**Available data**
= Beginning of Section =
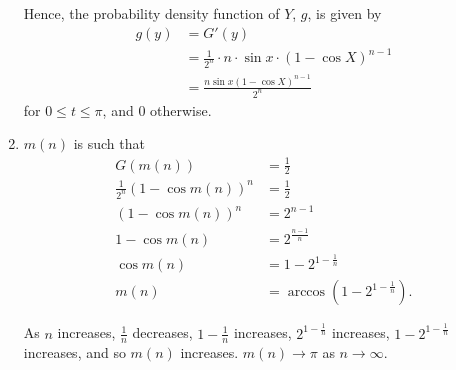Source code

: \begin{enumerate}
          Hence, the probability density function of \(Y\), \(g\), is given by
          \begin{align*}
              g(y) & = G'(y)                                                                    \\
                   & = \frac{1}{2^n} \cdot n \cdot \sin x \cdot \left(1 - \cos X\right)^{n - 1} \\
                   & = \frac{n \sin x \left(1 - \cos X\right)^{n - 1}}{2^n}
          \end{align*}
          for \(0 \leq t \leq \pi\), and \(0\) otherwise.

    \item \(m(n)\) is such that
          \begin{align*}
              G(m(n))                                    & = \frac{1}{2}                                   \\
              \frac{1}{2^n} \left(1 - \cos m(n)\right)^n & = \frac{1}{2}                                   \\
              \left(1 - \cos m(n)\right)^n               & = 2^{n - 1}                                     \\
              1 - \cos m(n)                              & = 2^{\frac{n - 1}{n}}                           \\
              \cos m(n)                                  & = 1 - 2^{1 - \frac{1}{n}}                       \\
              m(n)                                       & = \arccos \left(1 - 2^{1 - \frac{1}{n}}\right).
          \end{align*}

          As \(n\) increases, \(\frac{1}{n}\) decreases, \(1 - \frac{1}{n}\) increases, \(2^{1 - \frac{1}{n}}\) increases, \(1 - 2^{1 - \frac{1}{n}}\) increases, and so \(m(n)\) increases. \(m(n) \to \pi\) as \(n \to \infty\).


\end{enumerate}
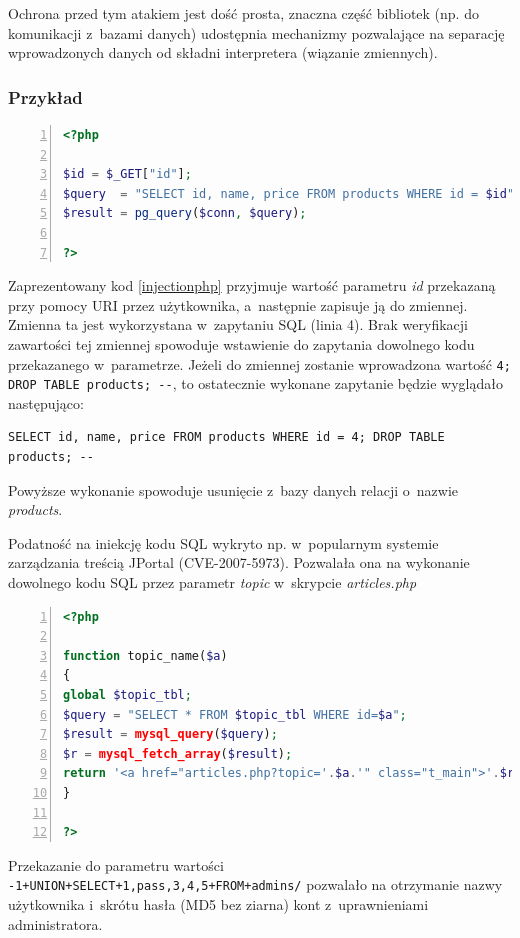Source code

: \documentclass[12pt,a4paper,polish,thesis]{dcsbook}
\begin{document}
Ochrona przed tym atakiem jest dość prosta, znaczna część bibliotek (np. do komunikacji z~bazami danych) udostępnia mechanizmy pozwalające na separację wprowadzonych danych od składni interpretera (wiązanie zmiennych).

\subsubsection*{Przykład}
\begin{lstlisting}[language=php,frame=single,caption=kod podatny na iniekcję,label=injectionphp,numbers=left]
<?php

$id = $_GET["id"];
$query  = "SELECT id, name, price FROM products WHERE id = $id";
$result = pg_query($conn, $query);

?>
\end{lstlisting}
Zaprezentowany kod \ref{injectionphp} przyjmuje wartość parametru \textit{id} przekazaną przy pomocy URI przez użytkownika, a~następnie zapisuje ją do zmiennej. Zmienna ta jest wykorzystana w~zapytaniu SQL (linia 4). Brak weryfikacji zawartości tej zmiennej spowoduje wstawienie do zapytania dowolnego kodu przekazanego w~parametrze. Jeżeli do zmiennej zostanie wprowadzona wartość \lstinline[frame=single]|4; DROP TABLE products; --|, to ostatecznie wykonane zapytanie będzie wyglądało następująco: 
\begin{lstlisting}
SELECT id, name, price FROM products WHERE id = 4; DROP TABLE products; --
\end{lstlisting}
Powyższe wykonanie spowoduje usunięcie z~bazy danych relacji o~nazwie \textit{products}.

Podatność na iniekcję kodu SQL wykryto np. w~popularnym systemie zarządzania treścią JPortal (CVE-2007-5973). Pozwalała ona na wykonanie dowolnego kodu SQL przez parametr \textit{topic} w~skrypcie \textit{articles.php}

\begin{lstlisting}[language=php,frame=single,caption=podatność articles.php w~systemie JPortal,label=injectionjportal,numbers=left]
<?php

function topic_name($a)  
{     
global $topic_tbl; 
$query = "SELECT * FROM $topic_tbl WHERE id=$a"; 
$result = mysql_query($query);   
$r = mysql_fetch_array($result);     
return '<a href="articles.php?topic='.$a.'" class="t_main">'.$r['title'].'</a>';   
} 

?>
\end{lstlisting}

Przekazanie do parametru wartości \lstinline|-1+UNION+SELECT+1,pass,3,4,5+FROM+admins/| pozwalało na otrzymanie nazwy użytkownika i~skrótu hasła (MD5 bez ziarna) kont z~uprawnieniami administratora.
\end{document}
= End of Section =
= Beginning of Section =
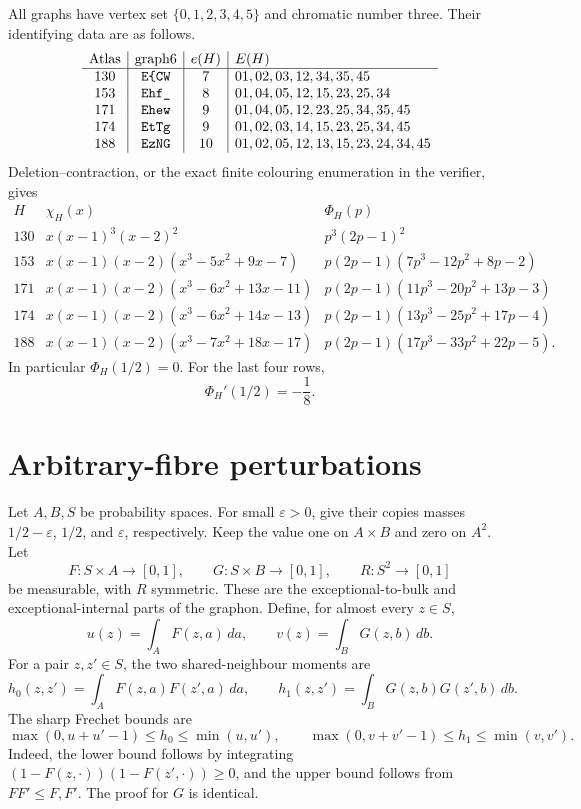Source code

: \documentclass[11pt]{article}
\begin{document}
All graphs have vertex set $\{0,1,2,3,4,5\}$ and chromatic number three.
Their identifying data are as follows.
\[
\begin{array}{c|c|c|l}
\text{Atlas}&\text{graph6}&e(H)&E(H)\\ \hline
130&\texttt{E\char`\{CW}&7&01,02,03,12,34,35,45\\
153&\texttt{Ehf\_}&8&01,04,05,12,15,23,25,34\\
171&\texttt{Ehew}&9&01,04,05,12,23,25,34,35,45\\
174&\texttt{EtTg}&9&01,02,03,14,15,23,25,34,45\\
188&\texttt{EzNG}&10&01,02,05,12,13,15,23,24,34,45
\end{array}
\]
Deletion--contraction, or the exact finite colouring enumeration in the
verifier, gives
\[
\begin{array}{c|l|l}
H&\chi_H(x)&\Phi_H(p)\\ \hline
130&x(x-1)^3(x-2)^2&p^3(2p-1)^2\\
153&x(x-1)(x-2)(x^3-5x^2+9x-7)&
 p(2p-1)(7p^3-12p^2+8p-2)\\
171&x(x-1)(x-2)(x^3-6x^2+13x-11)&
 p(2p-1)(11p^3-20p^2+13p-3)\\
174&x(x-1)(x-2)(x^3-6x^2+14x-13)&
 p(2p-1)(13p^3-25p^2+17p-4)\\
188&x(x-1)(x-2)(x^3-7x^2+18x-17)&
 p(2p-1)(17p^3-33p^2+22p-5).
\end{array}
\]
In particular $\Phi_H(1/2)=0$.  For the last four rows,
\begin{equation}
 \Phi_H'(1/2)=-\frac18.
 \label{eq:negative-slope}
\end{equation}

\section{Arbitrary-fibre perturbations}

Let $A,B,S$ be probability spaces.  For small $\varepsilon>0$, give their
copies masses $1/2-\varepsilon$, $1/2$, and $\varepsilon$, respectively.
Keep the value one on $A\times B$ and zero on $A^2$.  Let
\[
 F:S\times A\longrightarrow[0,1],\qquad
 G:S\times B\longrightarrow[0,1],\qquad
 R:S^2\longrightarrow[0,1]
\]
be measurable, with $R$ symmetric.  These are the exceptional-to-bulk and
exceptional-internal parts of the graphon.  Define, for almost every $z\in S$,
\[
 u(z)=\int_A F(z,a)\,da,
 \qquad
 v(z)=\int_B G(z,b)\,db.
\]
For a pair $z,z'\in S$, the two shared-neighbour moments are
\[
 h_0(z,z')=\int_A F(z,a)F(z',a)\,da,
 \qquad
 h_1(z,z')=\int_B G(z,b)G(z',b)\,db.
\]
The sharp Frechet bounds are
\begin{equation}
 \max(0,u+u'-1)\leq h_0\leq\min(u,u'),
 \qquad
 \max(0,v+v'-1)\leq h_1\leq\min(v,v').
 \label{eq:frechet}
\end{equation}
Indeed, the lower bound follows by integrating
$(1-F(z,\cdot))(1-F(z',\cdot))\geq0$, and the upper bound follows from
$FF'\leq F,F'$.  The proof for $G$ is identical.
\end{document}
= End of Section =
= Beginning of Section =
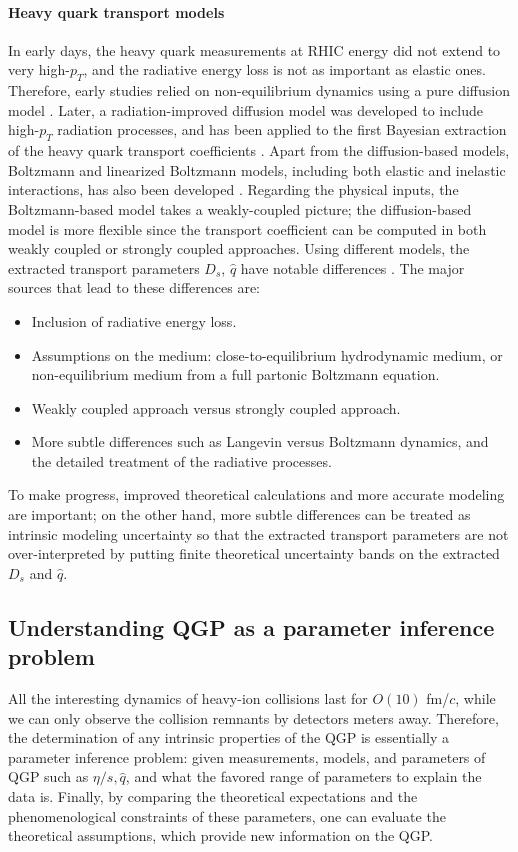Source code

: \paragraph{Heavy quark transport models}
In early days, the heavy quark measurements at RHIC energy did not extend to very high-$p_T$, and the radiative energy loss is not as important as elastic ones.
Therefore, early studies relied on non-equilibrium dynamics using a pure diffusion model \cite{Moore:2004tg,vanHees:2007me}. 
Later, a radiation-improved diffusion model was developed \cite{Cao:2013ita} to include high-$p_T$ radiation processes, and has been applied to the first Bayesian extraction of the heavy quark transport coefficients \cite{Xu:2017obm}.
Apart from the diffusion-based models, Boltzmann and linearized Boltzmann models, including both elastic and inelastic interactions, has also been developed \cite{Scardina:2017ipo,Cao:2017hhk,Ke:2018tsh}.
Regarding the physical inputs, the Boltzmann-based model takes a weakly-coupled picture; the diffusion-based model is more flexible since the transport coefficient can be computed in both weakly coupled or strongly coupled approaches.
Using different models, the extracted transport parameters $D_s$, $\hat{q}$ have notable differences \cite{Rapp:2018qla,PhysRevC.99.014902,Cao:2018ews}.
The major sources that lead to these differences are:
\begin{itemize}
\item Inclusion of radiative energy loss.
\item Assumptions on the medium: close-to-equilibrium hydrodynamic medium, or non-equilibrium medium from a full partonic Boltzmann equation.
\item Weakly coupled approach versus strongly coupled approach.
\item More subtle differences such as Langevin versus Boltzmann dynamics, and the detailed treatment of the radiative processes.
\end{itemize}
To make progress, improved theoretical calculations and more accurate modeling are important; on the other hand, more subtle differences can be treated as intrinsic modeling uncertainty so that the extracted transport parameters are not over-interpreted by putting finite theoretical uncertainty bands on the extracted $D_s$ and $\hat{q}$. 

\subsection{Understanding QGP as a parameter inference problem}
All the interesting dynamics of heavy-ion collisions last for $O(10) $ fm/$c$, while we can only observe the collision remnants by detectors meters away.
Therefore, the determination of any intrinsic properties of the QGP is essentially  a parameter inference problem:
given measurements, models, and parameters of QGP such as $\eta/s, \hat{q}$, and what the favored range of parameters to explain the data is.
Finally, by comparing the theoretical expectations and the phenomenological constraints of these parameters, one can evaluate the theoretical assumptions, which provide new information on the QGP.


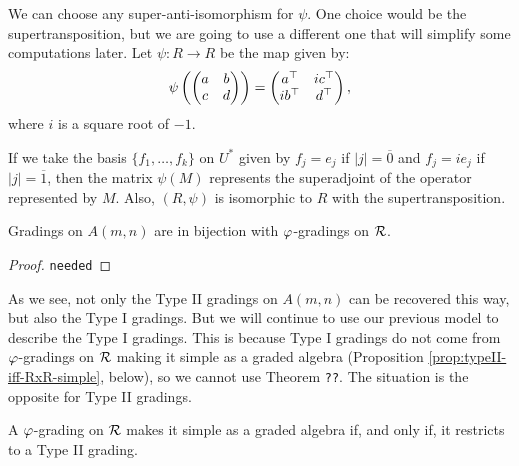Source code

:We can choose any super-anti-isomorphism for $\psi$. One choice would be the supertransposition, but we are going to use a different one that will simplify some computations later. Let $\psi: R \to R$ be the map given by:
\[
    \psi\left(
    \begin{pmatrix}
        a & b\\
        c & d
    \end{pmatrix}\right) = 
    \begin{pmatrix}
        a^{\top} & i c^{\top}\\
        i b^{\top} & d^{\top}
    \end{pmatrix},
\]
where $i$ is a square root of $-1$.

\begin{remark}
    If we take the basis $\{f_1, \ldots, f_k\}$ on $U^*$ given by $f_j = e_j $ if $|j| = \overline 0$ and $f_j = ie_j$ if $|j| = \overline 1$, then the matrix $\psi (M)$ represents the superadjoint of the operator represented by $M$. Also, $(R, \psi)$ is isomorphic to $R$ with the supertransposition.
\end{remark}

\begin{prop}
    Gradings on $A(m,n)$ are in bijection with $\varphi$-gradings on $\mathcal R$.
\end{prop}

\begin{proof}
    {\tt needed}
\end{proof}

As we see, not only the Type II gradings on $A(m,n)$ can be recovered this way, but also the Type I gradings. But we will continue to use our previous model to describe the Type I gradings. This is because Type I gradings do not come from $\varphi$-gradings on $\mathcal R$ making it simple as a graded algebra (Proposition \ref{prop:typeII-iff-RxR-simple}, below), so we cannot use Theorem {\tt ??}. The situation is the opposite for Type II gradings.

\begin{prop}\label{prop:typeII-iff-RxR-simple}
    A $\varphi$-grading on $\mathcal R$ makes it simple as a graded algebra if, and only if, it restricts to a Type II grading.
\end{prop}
= End of Section =
**What the task requires**
Your task is to retype the entries verbatim, starting with the line that holds "153&x(x-1)(x-2)(x^3-5x^2+9x-7)&" and stopping after the line that holds "F:S\times A\longrightarrow[0,1],\qquad".

**Worked solution**
153&x(x-1)(x-2)(x^3-5x^2+9x-7)&
 p(2p-1)(7p^3-12p^2+8p-2)\\
171&x(x-1)(x-2)(x^3-6x^2+13x-11)&
 p(2p-1)(11p^3-20p^2+13p-3)\\
174&x(x-1)(x-2)(x^3-6x^2+14x-13)&
 p(2p-1)(13p^3-25p^2+17p-4)\\
188&x(x-1)(x-2)(x^3-7x^2+18x-17)&
 p(2p-1)(17p^3-33p^2+22p-5).
\end{array}
\]
In particular $\Phi_H(1/2)=0$.  For the last four rows,
\begin{equation}
 \Phi_H'(1/2)=-\frac18.
 \label{eq:negative-slope}
\end{equation}

\section{Arbitrary-fibre perturbations}

Let $A,B,S$ be probability spaces.  For small $\varepsilon>0$, give their
copies masses $1/2-\varepsilon$, $1/2$, and $\varepsilon$, respectively.
Keep the value one on $A\times B$ and zero on $A^2$.  Let
\[
 F:S\times A\longrightarrow[0,1],\qquad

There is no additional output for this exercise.